### What you need to do
Go through the material and set down every line without alteration.

### Exercise inputs

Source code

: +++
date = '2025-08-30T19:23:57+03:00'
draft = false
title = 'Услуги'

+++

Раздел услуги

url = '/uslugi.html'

### Answer box
Source code

: +++
date = '2025-08-30T19:23:57+03:00'
draft = false
title = 'Услуги'

+++

Раздел услуги

url = '/uslugi.html'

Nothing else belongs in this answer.